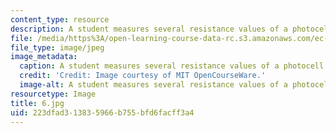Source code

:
 ```yaml
---
content_type: resource
description: A student measures several resistance values of a photocell.
file: /media/https%3A/open-learning-course-data-rc.s3.amazonaws.com/ec-s06-practical-electronics-fall-2004/223dfad313835966b755bfd6facff3a4_6.jpg
file_type: image/jpeg
image_metadata:
  caption: A student measures several resistance values of a photocell.
  credit: 'Credit: Image courtesy of MIT OpenCourseWare.'
  image-alt: A student measures several resistance values of a photocell.
resourcetype: Image
title: 6.jpg
uid: 223dfad3-1383-5966-b755-bfd6facff3a4
---
```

Brief.
Each line of the data must be restated exactly, and the pictures must be left out.

Task answer.
Source code

:
 ```yaml
---
content_type: resource
description: A student measures several resistance values of a photocell.
file: /media/https%3A/open-learning-course-data-rc.s3.amazonaws.com/ec-s06-practical-electronics-fall-2004/223dfad313835966b755bfd6facff3a4_6.jpg
file_type: image/jpeg
image_metadata:
  caption: A student measures several resistance values of a photocell.
  credit: 'Credit: Image courtesy of MIT OpenCourseWare.'
  image-alt: A student measures several resistance values of a photocell.
resourcetype: Image
title: 6.jpg
uid: 223dfad3-1383-5966-b755-bfd6facff3a4
---
```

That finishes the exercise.